4 thoughts on “Advanced Conditional Formatting in Excel Using Formulas”

  1. Mynda,
    Thank you for being so generous with all your expertise & advice over the years – notably your letters on Conditional Formatting:

    Your previous showing how CF is actually, fundamentally done made all the difference in the world. No longer do I try to do it with Format Painter!!!

    Your advice on using a helper row/column to see if the CF formula is actually doing what was planned was valuable – the insights provided helping my CF evolve from a dog’s breakfast to reliably useful results. I no longer routinely do it, but after 5 minutes of trouble-shooting, introducing it usually makes short work of solving the problem.

    Question about Important Tip Use Manage Rules to control priority. Place the stricter rule above the general one so it takes precedence.
    Could you elaborate about this? I thought checking Stop if True gave the effect of precedence. Leaving it unchecked allowed evaluation to continue and if a following CF formula was true, it would be applied, negating the previous applicable one.

    Conditional formatting treats numbers as TRUE and errors as FALSE. Wowsers! Did not know this – it will eliminate a lot of future IFERROR() verbiage.

    Question, as I understand, both dynamic functions like TODAY() and CF are recalculated before every operation. Do you have any kinds of rules of thumb for when to start keeping an eye on their use to prevent noticeable lags in Excel response?

    Loved the new-to-me formula finesses used in the last few examples.

    No doubt you’ve answered these questions previously and I should just dig for them in your site. But part of these comments are also for anyone starting out as turned around about CF as I was.

    All the best to you and yours,
    Fred

    Reply
    • Hi Fred,

      Great to hear how far you’ve come with CF, that helper column tip is a game changer when things get messy.

      On rule priority vs “Stop If True”:

      – The order of rules (top to bottom) always defines priority
      – “Stop If True” just controls whether Excel keeps evaluating rules after a match

      So:

      – If Stop If True is checked, Excel stops at that rule
      – If it’s unchecked, Excel continues and later rules can also apply formatting e.g. first rule is cell fill, second rule is font colour, both can be applied unless “stop if true” is checked. However, if both rules are fill colour, the first rule will be applied if it’s TRUE and the second rule will be ignored even if it’s TRUE.

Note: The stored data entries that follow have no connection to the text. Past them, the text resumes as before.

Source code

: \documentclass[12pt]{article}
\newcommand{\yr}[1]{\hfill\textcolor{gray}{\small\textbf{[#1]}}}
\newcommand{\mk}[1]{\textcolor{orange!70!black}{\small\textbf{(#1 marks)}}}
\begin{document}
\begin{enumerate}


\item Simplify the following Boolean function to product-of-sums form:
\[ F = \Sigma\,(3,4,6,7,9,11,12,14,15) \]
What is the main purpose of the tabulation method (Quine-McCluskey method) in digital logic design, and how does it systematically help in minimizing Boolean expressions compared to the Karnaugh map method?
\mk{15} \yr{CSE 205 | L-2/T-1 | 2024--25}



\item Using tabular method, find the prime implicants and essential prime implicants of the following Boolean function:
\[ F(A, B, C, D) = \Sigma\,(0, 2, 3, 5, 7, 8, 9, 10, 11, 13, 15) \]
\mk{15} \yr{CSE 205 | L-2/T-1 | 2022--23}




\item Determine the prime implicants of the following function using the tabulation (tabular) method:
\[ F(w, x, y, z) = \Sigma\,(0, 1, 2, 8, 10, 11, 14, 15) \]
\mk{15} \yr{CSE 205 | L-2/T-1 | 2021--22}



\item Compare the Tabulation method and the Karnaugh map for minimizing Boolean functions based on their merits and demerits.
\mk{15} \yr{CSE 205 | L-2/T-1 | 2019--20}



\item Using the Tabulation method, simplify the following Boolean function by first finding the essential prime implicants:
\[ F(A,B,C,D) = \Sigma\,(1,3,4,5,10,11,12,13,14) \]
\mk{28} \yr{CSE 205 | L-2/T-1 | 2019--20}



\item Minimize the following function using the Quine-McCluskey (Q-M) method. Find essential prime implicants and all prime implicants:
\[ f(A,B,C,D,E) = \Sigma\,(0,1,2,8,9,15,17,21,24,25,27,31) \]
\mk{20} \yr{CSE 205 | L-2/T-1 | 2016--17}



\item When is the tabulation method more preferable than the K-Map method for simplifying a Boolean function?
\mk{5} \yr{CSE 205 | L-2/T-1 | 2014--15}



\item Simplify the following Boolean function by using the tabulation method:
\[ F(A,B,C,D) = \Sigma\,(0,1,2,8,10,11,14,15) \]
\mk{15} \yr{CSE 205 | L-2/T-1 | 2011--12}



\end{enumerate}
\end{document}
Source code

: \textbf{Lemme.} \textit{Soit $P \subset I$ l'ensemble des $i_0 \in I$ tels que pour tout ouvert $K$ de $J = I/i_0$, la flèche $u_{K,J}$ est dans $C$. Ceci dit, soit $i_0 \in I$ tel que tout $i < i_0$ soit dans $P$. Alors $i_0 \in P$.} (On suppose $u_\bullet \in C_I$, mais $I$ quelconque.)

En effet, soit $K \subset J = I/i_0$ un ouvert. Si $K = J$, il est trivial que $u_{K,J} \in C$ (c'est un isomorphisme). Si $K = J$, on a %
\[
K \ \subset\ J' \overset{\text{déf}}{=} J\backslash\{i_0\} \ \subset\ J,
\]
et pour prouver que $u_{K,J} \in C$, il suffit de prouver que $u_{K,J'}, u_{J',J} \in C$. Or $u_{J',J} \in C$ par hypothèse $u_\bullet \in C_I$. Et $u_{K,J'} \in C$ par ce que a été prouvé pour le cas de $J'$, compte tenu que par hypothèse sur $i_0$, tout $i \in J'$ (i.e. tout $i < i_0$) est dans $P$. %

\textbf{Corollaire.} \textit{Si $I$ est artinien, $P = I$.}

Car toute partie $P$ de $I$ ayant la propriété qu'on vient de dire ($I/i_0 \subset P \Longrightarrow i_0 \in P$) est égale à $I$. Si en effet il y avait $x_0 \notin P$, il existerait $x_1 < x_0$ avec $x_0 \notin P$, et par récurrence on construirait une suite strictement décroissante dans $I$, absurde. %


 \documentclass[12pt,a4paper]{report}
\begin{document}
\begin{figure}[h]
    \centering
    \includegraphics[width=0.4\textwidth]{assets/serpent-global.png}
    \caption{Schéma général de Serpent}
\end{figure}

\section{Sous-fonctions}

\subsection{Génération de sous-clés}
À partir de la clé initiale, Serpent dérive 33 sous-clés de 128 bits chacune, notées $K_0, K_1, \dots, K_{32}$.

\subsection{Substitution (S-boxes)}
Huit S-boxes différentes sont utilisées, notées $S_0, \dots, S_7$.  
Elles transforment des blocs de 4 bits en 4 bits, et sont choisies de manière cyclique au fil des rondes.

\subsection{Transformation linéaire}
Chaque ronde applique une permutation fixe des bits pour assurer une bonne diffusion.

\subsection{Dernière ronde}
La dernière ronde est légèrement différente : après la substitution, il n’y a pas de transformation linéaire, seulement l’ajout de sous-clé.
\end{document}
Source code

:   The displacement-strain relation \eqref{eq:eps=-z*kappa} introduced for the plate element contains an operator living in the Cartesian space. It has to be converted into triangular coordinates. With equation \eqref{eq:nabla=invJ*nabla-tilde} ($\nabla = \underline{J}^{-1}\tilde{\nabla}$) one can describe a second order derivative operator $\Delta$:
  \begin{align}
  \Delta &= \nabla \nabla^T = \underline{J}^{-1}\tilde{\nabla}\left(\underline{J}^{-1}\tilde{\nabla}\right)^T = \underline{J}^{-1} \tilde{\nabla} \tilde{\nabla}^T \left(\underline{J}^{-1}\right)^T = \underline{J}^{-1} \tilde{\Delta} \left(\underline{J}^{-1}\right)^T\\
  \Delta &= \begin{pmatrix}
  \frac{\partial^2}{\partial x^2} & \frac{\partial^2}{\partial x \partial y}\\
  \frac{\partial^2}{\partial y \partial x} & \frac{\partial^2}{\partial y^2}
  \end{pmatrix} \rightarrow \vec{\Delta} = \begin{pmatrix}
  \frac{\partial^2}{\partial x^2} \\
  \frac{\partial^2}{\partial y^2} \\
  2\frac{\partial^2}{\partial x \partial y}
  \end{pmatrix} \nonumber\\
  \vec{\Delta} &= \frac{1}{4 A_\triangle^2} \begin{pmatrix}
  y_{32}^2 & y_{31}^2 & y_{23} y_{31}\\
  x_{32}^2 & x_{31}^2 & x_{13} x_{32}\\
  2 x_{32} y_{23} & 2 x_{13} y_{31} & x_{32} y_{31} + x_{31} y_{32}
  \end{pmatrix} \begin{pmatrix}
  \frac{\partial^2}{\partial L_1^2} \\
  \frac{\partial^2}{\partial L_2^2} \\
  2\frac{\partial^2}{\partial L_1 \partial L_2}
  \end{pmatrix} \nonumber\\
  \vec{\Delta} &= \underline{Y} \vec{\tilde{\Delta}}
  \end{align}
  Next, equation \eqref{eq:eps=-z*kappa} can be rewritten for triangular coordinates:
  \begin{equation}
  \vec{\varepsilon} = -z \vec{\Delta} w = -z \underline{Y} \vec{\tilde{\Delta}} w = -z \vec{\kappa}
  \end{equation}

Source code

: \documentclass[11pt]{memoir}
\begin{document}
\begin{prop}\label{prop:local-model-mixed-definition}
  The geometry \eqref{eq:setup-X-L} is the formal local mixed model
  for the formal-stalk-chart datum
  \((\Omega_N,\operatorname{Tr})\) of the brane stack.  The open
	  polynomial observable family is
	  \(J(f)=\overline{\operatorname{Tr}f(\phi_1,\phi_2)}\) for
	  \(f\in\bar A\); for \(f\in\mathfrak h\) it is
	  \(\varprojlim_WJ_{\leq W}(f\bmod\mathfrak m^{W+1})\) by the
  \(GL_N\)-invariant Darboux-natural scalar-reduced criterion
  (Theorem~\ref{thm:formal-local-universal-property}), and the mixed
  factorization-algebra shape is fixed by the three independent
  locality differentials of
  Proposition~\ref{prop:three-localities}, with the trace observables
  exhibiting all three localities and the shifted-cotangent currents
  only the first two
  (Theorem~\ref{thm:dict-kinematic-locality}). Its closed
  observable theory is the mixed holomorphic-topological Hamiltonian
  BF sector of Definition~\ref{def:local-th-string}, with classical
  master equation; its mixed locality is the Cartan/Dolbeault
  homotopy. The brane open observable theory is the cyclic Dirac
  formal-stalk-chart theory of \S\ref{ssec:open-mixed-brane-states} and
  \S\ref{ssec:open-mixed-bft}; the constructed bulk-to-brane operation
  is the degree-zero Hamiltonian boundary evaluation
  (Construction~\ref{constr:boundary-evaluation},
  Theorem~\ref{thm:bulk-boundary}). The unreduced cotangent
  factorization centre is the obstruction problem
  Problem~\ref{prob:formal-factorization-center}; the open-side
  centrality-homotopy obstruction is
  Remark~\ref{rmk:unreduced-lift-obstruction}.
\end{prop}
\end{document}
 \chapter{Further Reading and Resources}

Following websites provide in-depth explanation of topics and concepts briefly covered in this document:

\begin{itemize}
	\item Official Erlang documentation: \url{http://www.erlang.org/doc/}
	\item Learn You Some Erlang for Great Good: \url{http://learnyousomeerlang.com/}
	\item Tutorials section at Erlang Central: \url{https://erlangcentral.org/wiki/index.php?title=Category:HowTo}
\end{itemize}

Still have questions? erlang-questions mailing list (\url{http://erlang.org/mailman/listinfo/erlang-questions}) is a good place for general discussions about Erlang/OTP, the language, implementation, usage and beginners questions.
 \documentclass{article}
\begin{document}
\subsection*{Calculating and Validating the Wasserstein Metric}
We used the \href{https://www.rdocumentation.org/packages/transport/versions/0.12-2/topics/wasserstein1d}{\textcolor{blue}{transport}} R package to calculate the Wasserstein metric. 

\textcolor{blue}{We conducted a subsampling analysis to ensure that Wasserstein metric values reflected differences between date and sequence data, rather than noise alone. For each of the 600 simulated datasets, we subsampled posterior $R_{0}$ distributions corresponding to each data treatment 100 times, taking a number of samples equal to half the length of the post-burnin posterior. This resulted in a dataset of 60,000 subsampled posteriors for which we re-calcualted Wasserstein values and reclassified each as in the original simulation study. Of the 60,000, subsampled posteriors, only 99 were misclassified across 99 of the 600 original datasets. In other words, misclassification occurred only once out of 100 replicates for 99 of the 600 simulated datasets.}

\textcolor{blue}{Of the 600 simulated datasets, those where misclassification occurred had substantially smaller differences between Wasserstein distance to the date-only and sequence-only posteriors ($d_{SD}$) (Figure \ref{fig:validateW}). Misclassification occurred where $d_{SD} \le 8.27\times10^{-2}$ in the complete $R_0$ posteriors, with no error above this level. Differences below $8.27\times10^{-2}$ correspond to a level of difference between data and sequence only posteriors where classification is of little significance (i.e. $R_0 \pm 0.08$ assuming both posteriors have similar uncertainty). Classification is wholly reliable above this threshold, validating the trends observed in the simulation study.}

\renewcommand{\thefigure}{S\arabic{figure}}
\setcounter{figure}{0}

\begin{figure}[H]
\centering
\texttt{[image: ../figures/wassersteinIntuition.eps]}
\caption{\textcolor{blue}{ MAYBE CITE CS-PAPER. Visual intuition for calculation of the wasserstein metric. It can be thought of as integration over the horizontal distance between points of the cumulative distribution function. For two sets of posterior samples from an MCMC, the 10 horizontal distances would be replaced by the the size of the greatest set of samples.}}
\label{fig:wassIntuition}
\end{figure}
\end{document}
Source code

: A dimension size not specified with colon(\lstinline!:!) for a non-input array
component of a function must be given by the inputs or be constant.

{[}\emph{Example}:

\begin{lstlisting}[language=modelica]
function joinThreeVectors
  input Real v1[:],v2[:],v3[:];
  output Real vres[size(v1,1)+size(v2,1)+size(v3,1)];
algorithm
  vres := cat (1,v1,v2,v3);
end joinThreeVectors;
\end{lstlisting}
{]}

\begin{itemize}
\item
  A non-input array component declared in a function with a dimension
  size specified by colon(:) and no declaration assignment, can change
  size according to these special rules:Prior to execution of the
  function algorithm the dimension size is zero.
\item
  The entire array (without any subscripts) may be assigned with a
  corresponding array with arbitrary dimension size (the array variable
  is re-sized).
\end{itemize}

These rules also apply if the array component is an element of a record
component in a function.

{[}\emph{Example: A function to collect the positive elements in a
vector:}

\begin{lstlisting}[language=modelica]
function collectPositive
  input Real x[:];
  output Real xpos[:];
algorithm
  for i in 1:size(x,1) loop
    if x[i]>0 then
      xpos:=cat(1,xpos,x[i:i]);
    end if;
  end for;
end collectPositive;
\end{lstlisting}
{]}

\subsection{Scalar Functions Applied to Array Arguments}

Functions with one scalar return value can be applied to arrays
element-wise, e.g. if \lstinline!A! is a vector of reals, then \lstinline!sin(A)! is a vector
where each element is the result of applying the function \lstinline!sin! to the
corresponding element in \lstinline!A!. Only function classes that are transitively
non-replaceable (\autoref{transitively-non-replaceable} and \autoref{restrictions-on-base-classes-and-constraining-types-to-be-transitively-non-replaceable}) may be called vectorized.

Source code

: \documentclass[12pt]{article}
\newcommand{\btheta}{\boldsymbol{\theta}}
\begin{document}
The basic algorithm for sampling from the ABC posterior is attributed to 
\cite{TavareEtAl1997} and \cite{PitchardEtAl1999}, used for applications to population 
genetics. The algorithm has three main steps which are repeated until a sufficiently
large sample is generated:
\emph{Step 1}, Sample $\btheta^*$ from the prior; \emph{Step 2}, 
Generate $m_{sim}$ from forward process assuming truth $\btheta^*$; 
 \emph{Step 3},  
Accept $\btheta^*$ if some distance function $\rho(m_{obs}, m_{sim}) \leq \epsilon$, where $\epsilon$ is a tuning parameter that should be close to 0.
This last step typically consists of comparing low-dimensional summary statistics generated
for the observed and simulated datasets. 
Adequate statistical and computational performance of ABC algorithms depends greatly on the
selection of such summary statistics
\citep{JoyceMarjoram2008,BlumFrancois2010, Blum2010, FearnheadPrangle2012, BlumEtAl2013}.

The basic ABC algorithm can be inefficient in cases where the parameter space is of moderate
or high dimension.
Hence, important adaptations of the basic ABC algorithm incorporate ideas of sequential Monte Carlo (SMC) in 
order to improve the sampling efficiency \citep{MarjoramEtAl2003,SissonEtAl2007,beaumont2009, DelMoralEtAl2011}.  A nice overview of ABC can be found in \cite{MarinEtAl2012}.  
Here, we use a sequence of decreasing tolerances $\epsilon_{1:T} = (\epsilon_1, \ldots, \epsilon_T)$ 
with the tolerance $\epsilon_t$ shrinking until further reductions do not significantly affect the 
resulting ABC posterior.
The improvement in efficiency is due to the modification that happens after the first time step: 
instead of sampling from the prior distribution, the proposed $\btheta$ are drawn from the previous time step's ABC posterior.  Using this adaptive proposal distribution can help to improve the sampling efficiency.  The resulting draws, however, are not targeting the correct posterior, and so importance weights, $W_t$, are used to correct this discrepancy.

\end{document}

      That’s why I recommend:

      – Put more specific rules at the top
      – Use “Stop If True” when you want to “lock in” that result and prevent further rules being applied

      On performance:

      You’re right, CF and functions like TODAY() recalc frequently. Practical rules of thumb:

      – A few hundred rows → no issue
      – Thousands of rows with simple formulas → still fine
      – Thousands with complex array-style CF formulas → start paying attention

      Watch for:

      – Noticeable lag when editing
      – Slow scrolling
      – Delays applying changes

      If that happens:

      – Simplify formulas
      – Limit the applied range (avoid whole columns)
      – Consider helper columns instead of complex CF logic

      Appreciate you sharing your experience too, that will help others more than you think.

      Mynda

      Reply
  2. for the manual banding, I have always used “=Mod(row(),2)” rather than the subtotal that you mention. It seems clearer, but there may be something that i am missing

    Reply
    • The advantage to SUBTOTAL is when you filter rows, the bands automatically adapt to only display on the visible rows, thus keeping the banding alternating. Try filtering your data and you’ll see the limitation of ROW.